For the word "виде", find each line in the entries where it occurs and copy that line.

Exercise data:
☆ ☆ ☆ ☆ ☆
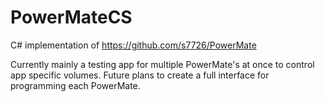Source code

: # PowerMateCS

C# implementation of https://github.com/s7726/PowerMate

Currently mainly a testing app for multiple PowerMate's at once to control app specific volumes.
Future plans to create a full interface for programming each PowerMate.
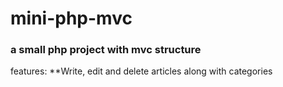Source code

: # mini-php-mvc
### a small php project with mvc structure 

features:
**Write, edit and delete articles along with categories
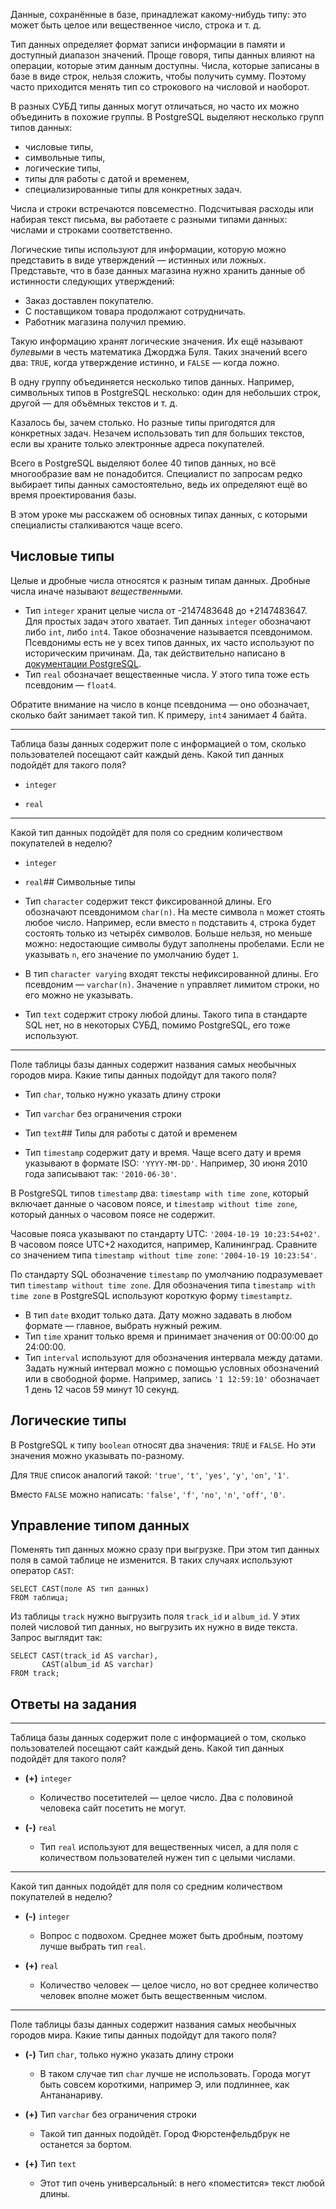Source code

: Данные, сохранённые в базе, принадлежат какому-нибудь типу: это может быть целое или вещественное число, строка и т. д.

Тип данных определяет формат записи информации в памяти и доступный диапазон значений. Проще говоря, типы данных влияют на операции, которые этим данным доступны. Числа, которые записаны в базе в виде строк, нельзя сложить, чтобы получить сумму. Поэтому часто приходится менять тип со строкового на числовой и наоборот.

В разных СУБД типы данных могут отличаться, но часто их можно объединить в похожие группы. В PostgreSQL выделяют несколько групп типов данных:

*   числовые типы,
*   символьные типы,
*   логические типы,
*   типы для работы с датой и временем,
*   специализированные типы для конкретных задач.

Числа и строки встречаются повсеместно. Подсчитывая расходы или набирая текст письма, вы работаете с разными типами данных: числами и строками соответственно.

Логические типы используют для информации, которую можно представить в виде утверждений — истинных или ложных. Представьте, что в базе данных магазина нужно хранить данные об истинности следующих утверждений:

*   Заказ доставлен покупателю.
*   С поставщиком товара продолжают сотрудничать.
*   Работник магазина получил премию.

Такую информацию хранят логические значения. Их ещё называют _булевыми_ в честь математика Джорджа Буля. Таких значений всего два: `TRUE`, когда утверждение истинно, и `FALSE` — когда ложно.

В одну группу объединяется несколько типов данных. Например, символьных типов в PostgreSQL несколько: один для небольших строк, другой — для объёмных текстов и т. д.

Казалось бы, зачем столько. Но разные типы пригодятся для конкретных задач. Незачем использовать тип для больших текстов, если вы храните только электронные адреса покупателей.

Всего в PostgreSQL выделяют более 40 типов данных, но всё многообразие вам не понадобится. Специалист по запросам редко выбирает типы данных самостоятельно, ведь их определяют ещё во время проектирования базы.

В этом уроке мы расскажем об основных типах данных, с которыми специалисты сталкиваются чаще всего.

Числовые типы
-------------

Целые и дробные числа относятся к разным типам данных. Дробные числа иначе называют _вещественными._

*   Тип `integer` хранит целые числа от -2147483648 до +2147483647. Для простых задач этого хватает. Тип данных `integer` обозначают либо `int`, либо `int4`. Такое обозначение называется псевдонимом. Псевдонимы есть не у всех типов данных, их часто используют по историческим причинам. Да, так действительно написано в [документации PostgreSQL](https://www.postgresql.org/docs/9.5/datatype.html).
*   Тип `real` обозначает вещественные числа. У этого типа тоже есть псевдоним — `float4`.

Обратите внимание на число в конце псевдонима — оно обозначает, сколько байт занимает такой тип. К примеру, `int4` занимает 4 байта.

* * *

Таблица базы данных содержит поле с информацией о том, сколько пользователей посещают сайт каждый день. Какой тип данных подойдёт для такого поля?

*   `integer`
    
*   `real`
    

* * *

Какой тип данных подойдёт для поля со средним количеством покупателей в неделю?

*   `integer`
    
*   `real`\## Символьные типы
    
*   Тип `character` содержит текст фиксированной длины. Его обозначают псевдонимом `char(n)`. На месте символа `n` может стоять любое число. Например, если вместо `n` подставить `4`, строка будет состоять только из четырёх символов. Больше нельзя, но меньше можно: недостающие символы будут заполнены пробелами. Если не указывать `n`, его значение по умолчанию будет `1`.
    
*   В тип `character varying` входят тексты нефиксированной длины. Его псевдоним — `varchar(n)`. Значение `n` управляет лимитом строки, но его можно не указывать.
    
*   Тип `text` содержит строку любой длины. Такого типа в стандарте SQL нет, но в некоторых СУБД, помимо PostgreSQL, его тоже используют.
    

* * *

Поле таблицы базы данных содержит названия самых необычных городов мира. Какие типы данных подойдут для такого поля?

*   Тип `char`, только нужно указать длину строки
    
*   Тип `varchar` без ограничения строки
    
*   Тип `text`\## Типы для работы с датой и временем
    
*   Тип `timestamp` содержит дату и время. Чаще всего дату и время указывают в формате ISO: `'YYYY-MM-DD'`. Например, 30 июня 2010 года записывают так: `'2010-06-30'`.
    

В PostgreSQL типов `timestamp` два: `timestamp with time zone`, который включает данные о часовом поясе, и `timestamp without time zone`, который данных о часовом поясе не содержит.

Часовые пояса указывают по стандарту UTC: `'2004-10-19 10:23:54+02'`. В часовом поясе UTC+2 находится, например, Калининград. Сравните со значением типа `timestamp without time zone`: `'2004-10-19 10:23:54'`.

По стандарту SQL обозначение `timestamp` по умолчанию подразумевает тип `timestamp without time zone`. Для обозначения типа `timestamp with time zone` в PostgreSQL используют короткую форму `timestamptz`.

*   В тип `date` входит только дата. Дату можно задавать в любом формате — главное, выбрать нужный режим.
*   Тип `time` хранит только время и принимает значения от 00:00:00 до 24:00:00.
*   Тип `interval` используют для обозначения интервала между датами. Задать нужный интервал можно с помощью условных обозначений или в свободной форме. Например, запись `'1 12:59:10'` обозначает 1 день 12 часов 59 минут 10 секунд.

Логические типы
---------------

В PostgreSQL к типу `boolean` относят два значения: `TRUE` и `FALSE`. Но эти значения можно указывать по-разному.

Для `TRUE` список аналогий такой: `'true'`, `'t'`, `'yes'`, `'y'`, `'on'`, `'1'`.

Вместо `FALSE` можно написать: `'false'`, `'f'`, `'no'`, `'n'`, `'off'`, `'0'`.

Управление типом данных
-----------------------

Поменять тип данных можно сразу при выгрузке. При этом тип данных поля в самой таблице не изменится. В таких случаях используют оператор `CAST`:

    SELECT CAST(поле AS тип данных)
    FROM таблица;
    

Из таблицы `track` нужно выгрузить поля `track_id` и `album_id`. У этих полей числовой тип данных, но выгрузить их нужно в виде текста. Запрос выглядит так:

    SELECT CAST(track_id AS varchar),
           CAST(album_id AS varchar)
    FROM track;

Ответы на задания
-----------------

* * *

Таблица базы данных содержит поле с информацией о том, сколько пользователей посещают сайт каждый день. Какой тип данных подойдёт для такого поля?

*   **(+)** `integer`
    
    *   Количество посетителей — целое число. Два с половиной человека сайт посетить не могут.
*   **(-)** `real`
    
    *   Тип `real` используют для вещественных чисел, а для поля с количеством пользователей нужен тип с целыми числами.

* * *

Какой тип данных подойдёт для поля со средним количеством покупателей в неделю?

*   **(-)** `integer`
    
    *   Вопрос с подвохом. Среднее может быть дробным, поэтому лучше выбрать тип `real`.
*   **(+)** `real`
    
    *   Количество человек — целое число, но вот среднее количество человек вполне может быть вещественным числом.

* * *

Поле таблицы базы данных содержит названия самых необычных городов мира. Какие типы данных подойдут для такого поля?

*   **(-)** Тип `char`, только нужно указать длину строки
    
    *   В таком случае тип `char` лучше не использовать. Города могут быть совсем короткими, например Э, или подлиннее, как Антананариву.
*   **(+)** Тип `varchar` без ограничения строки
    
    *   Такой тип данных подойдёт. Город Фюрстенфельдбрук не останется за бортом.
*   **(+)** Тип `text`
    
    *   Этот тип очень универсальный: в него «поместится» текст любой длины.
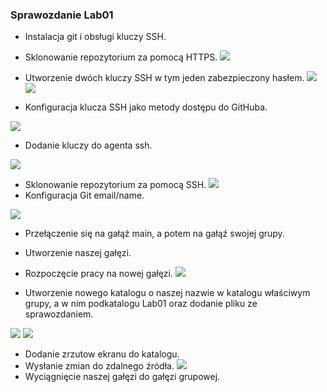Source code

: ### Sprawozdanie Lab01

- Instalacja git i obsługi kluczy SSH.
- Sklonowanie repozytorium za pomocą HTTPS.
![](https://github.com/InzynieriaOprogramowaniaAGH/MDO2022_S/blob/6a8524a1f63fc065dc6c89f88d6b16673313bc15/INO/GCL02/IW402853/Lab01/git%20clone%20https.png)

- Utworzenie dwóch kluczy SSH w tym jeden zabezpieczony hasłem.
![](https://github.com/InzynieriaOprogramowaniaAGH/MDO2022_S/blob/6a8524a1f63fc065dc6c89f88d6b16673313bc15/INO/GCL02/IW402853/Lab01/gen%20klucz.png) 
![](https://github.com/InzynieriaOprogramowaniaAGH/MDO2022_S/blob/6a8524a1f63fc065dc6c89f88d6b16673313bc15/INO/GCL02/IW402853/Lab01/gen%20klucz%20bez%20hasla.png) 
- Konfiguracja klucza SSH jako metody dostępu do GitHuba.

![](https://github.com/InzynieriaOprogramowaniaAGH/MDO2022_S/blob/6a8524a1f63fc065dc6c89f88d6b16673313bc15/INO/GCL02/IW402853/Lab01/dodanie%20kluczy%20github.png) 
- Dodanie kluczy do agenta ssh.

![](https://github.com/InzynieriaOprogramowaniaAGH/MDO2022_S/blob/6a8524a1f63fc065dc6c89f88d6b16673313bc15/INO/GCL02/IW402853/Lab01/ssh%20agent.png)
- Sklonowanie repozytorium za pomocą SSH.
![](https://github.com/InzynieriaOprogramowaniaAGH/MDO2022_S/blob/6a8524a1f63fc065dc6c89f88d6b16673313bc15/INO/GCL02/IW402853/Lab01/git%20clone%20ssh.png)
- Konfiguracja Git email/name.

![](https://github.com/InzynieriaOprogramowaniaAGH/MDO2022_S/blob/6a8524a1f63fc065dc6c89f88d6b16673313bc15/INO/GCL02/IW402853/Lab01/git%20config%20email.png)
- Przełączenie się na gałąź main, a potem na gałąź swojej grupy.
- Utworzenie naszej gałęzi.
- Rozpoczęcie pracy na nowej gałęzi.
![](https://github.com/InzynieriaOprogramowaniaAGH/MDO2022_S/blob/6a8524a1f63fc065dc6c89f88d6b16673313bc15/INO/GCL02/IW402853/Lab01/git%20branch.png)

-  Utworzenie nowego katalogu o naszej nazwie w katalogu właściwym grupy, a w nim podkatalogu Lab01 oraz dodanie pliku ze sprawozdaniem.

![](https://github.com/InzynieriaOprogramowaniaAGH/MDO2022_S/blob/6a8524a1f63fc065dc6c89f88d6b16673313bc15/INO/GCL02/IW402853/Lab01/mkdir%20iw40.png) 
![](https://github.com/InzynieriaOprogramowaniaAGH/MDO2022_S/blob/6a8524a1f63fc065dc6c89f88d6b16673313bc15/INO/GCL02/IW402853/Lab01/touch%20sprawozdanie.png) 
- Dodanie zrzutow ekranu do katalogu.
- Wysłanie zmian do zdalnego źródła.
![](https://github.com/InzynieriaOprogramowaniaAGH/MDO2022_S/blob/6a8524a1f63fc065dc6c89f88d6b16673313bc15/INO/GCL02/IW402853/Lab01/git%20push.png)
- Wyciągnięcie naszej gałęzi do gałęzi grupowej.
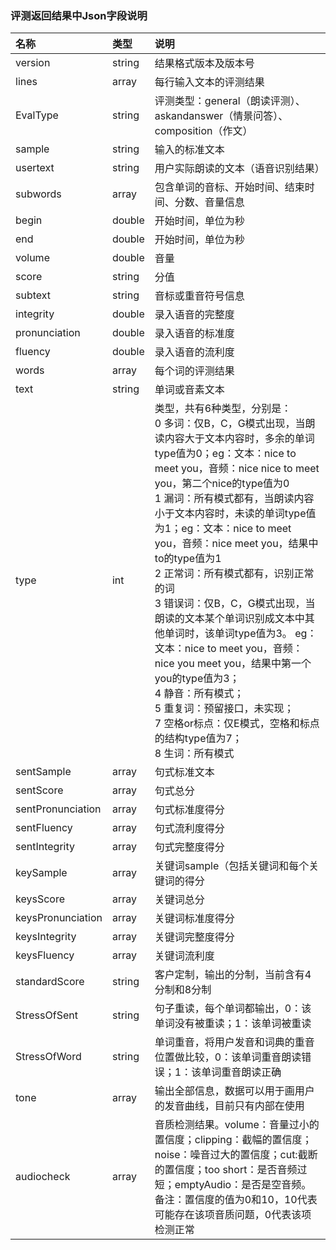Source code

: ### 评测返回结果中Json字段说明


| 名称| 类型 | 说明 |
| :----- | :----- | :----- |
| version | string | 结果格式版本及版本号 |
| lines | array | 每行输入文本的评测结果 |
| EvalType | string | 评测类型：general（朗读评测）、askandanswer（情景问答）、composition（作文） |
| sample | string | 输入的标准文本 |
| usertext | string | 用户实际朗读的文本（语音识别结果） |
| subwords | array | 包含单词的音标、开始时间、结束时间、分数、音量信息 |
| begin | double | 开始时间，单位为秒 |
| end | double | 开始时间，单位为秒 |
| volume | double | 音量 |
| score | string | 分值 |
| subtext | string | 音标或重音符号信息 |
| integrity | double | 录入语音的完整度 |
| pronunciation | double | 录入语音的标准度 |
| fluency | double | 录入语音的流利度 |
| words | array | 每个词的评测结果 |
| text | string | 单词或音素文本 | 词的字符串，使用"sil"表示语音中的静音段 |
| type | int | 类型，共有6种类型，分别是：<br>0 多词：仅B，C，G模式出现，当朗读内容大于文本内容时，多余的单词type值为0；eg：文本：nice to meet you，音频：nice nice to meet you，第二个nice的type值为0<br>1 漏词：所有模式都有，当朗读内容小于文本内容时，未读的单词type值为1；eg：文本：nice to meet you，音频：nice meet you，结果中to的type值为1<br>2 正常词：所有模式都有，识别正常的词<br>3 错误词：仅B，C，G模式出现，当朗读的文本某个单词识别成文本中其他单词时，该单词type值为3。 eg：文本：nice to meet you，音频：nice you meet you，结果中第一个you的type值为3；<br>4 静音：所有模式；<br>5 重复词：预留接口，未实现；<br>7 空格or标点：仅E模式，空格和标点的结构type值为7；<br>8 生词：所有模式|
| sentSample | array | 句式标准文本 |
| sentScore | array | 句式总分 |
| sentPronunciation | array | 句式标准度得分 |
| sentFluency | array | 句式流利度得分 |
| sentIntegrity | array | 句式完整度得分 |
| keySample | array | 关键词sample（包括关键词和每个关键词的得分 |
| keysScore | array | 关键词总分 |
| keysPronunciation | array | 关键词标准度得分 |
| keysIntegrity | array | 关键词完整度得分 |
| keysFluency | array | 关键词流利度 |
| standardScore | string | 客户定制，输出的分制，当前含有4分制和8分制 |
| StressOfSent | string | 句子重读，每个单词都输出，0：该单词没有被重读；1：该单词被重读 |
| StressOfWord | string | 单词重音，将用户发音和词典的重音位置做比较，0：该单词重音朗读错误；1：该单词重音朗读正确 |
| tone | array | 输出全部信息，数据可以用于画用户的发音曲线，目前只有内部在使用 |
| audiocheck | array | 音质检测结果。volume：音量过小的置信度；clipping：截幅的置信度；noise：噪音过大的置信度；cut:截断的置信度；too short：是否音频过短；emptyAudio：是否是空音频。<br>备注：置信度的值为0和10，10代表可能存在该项音质问题，0代表该项检测正常 |
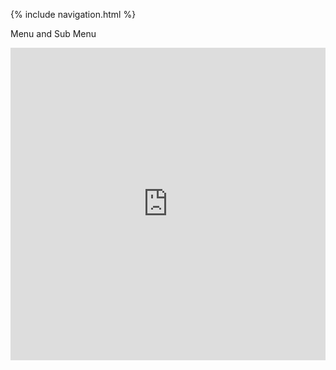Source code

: {% include navigation.html %}

Menu and Sub Menu

<iframe frameborder="0" width="100%" height="500px" src="https://replit.com/@ColinHoward3/MenuSubMenu-2#main.py"></iframe>
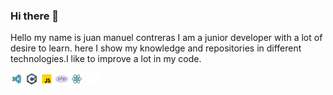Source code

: ### Hi there 👋

Hello my name is juan manuel contreras I am a junior developer with a lot of desire to learn. here I show my knowledge and repositories in different technologies.I like to improve a lot in my code.

![Alt Text](https://github.com/JcontrerasV1997/JcontrerasV1997/blob/main/Visual%20Studio%20Code%202019_20px.png)
![Alt Text](https://github.com/JcontrerasV1997/JcontrerasV1997/blob/main/c_sharp_logo_20px.png)
![Alt Text](https://github.com/JcontrerasV1997/JcontrerasV1997/blob/main/javascript_20px.png)
![Alt Text](https://github.com/JcontrerasV1997/JcontrerasV1997/blob/main/php_logo_20px.png)
![Alt Text](https://github.com/JcontrerasV1997/JcontrerasV1997/blob/main/react_20px.png)
![Alt Text](https://github.com/JcontrerasV1997/JcontrerasV1997/blob/main/sql_20px.png)



<!--
**JcontrerasV1997/JcontrerasV1997** is a ✨ _special_ ✨ repository because its `README.md` (this file) appears on your GitHub profile.

Here are some ideas to get you started:

- 🔭 I’m currently working on ...
- 🌱 I’m currently learning ...
- 👯 I’m looking to collaborate on ...
- 🤔 I’m looking for help with ...
- 💬 Ask me about ...
- 📫 How to reach me: ...
- 😄 Pronouns: ...
- ⚡ Fun fact: ...
-->
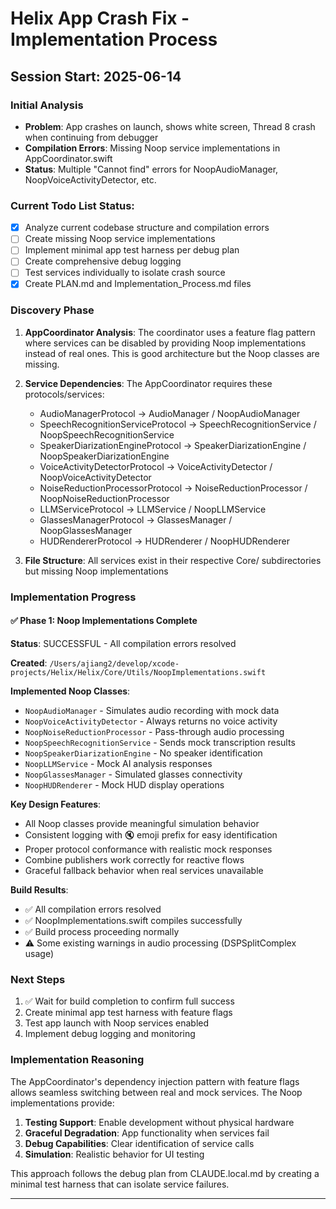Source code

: # Helix App Crash Fix - Implementation Process

## Session Start: 2025-06-14

### Initial Analysis
- **Problem**: App crashes on launch, shows white screen, Thread 8 crash when continuing from debugger
- **Compilation Errors**: Missing Noop service implementations in AppCoordinator.swift
- **Status**: Multiple "Cannot find" errors for NoopAudioManager, NoopVoiceActivityDetector, etc.

### Current Todo List Status:
- [x] Analyze current codebase structure and compilation errors  
- [ ] Create missing Noop service implementations
- [ ] Implement minimal app test harness per debug plan
- [ ] Create comprehensive debug logging
- [ ] Test services individually to isolate crash source
- [x] Create PLAN.md and Implementation_Process.md files

### Discovery Phase
1. **AppCoordinator Analysis**: The coordinator uses a feature flag pattern where services can be disabled by providing Noop implementations instead of real ones. This is good architecture but the Noop classes are missing.

2. **Service Dependencies**: The AppCoordinator requires these protocols/services:
   - AudioManagerProtocol → AudioManager / NoopAudioManager
   - SpeechRecognitionServiceProtocol → SpeechRecognitionService / NoopSpeechRecognitionService  
   - SpeakerDiarizationEngineProtocol → SpeakerDiarizationEngine / NoopSpeakerDiarizationEngine
   - VoiceActivityDetectorProtocol → VoiceActivityDetector / NoopVoiceActivityDetector
   - NoiseReductionProcessorProtocol → NoiseReductionProcessor / NoopNoiseReductionProcessor
   - LLMServiceProtocol → LLMService / NoopLLMService
   - GlassesManagerProtocol → GlassesManager / NoopGlassesManager
   - HUDRendererProtocol → HUDRenderer / NoopHUDRenderer

3. **File Structure**: All services exist in their respective Core/ subdirectories but missing Noop implementations

### Implementation Progress

#### ✅ Phase 1: Noop Implementations Complete
**Status**: SUCCESSFUL - All compilation errors resolved

**Created**: `/Users/ajiang2/develop/xcode-projects/Helix/Helix/Core/Utils/NoopImplementations.swift`

**Implemented Noop Classes**:
- `NoopAudioManager` - Simulates audio recording with mock data
- `NoopVoiceActivityDetector` - Always returns no voice activity 
- `NoopNoiseReductionProcessor` - Pass-through audio processing
- `NoopSpeechRecognitionService` - Sends mock transcription results
- `NoopSpeakerDiarizationEngine` - No speaker identification 
- `NoopLLMService` - Mock AI analysis responses
- `NoopGlassesManager` - Simulated glasses connectivity
- `NoopHUDRenderer` - Mock HUD display operations

**Key Design Features**:
- All Noop classes provide meaningful simulation behavior
- Consistent logging with 🔇 emoji prefix for easy identification
- Proper protocol conformance with realistic mock responses
- Combine publishers work correctly for reactive flows
- Graceful fallback behavior when real services unavailable

**Build Results**:
- ✅ All compilation errors resolved
- ✅ NoopImplementations.swift compiles successfully
- ✅ Build process proceeding normally
- ⚠️ Some existing warnings in audio processing (DSPSplitComplex usage)

### Next Steps
1. ✅ Wait for build completion to confirm full success
2. Create minimal app test harness with feature flags
3. Test app launch with Noop services enabled
4. Implement debug logging and monitoring

### Implementation Reasoning
The AppCoordinator's dependency injection pattern with feature flags allows seamless switching between real and mock services. The Noop implementations provide:

1. **Testing Support**: Enable development without physical hardware
2. **Graceful Degradation**: App functionality when services fail
3. **Debug Capabilities**: Clear identification of service calls
4. **Simulation**: Realistic behavior for UI testing

This approach follows the debug plan from CLAUDE.local.md by creating a minimal test harness that can isolate service failures.

---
☆ ☆ ☆ ☆ ☆
Answer box:
Тип данных определяет формат записи информации в памяти и доступный диапазон значений. Проще говоря, типы данных влияют на операции, которые этим данным доступны. Числа, которые записаны в базе в виде строк, нельзя сложить, чтобы получить сумму. Поэтому часто приходится менять тип со строкового на числовой и наоборот.
Логические типы используют для информации, которую можно представить в виде утверждений — истинных или ложных. Представьте, что в базе данных магазина нужно хранить данные об истинности следующих утверждений:
Из таблицы `track` нужно выгрузить поля `track_id` и `album_id`. У этих полей числовой тип данных, но выгрузить их нужно в виде текста. Запрос выглядит так:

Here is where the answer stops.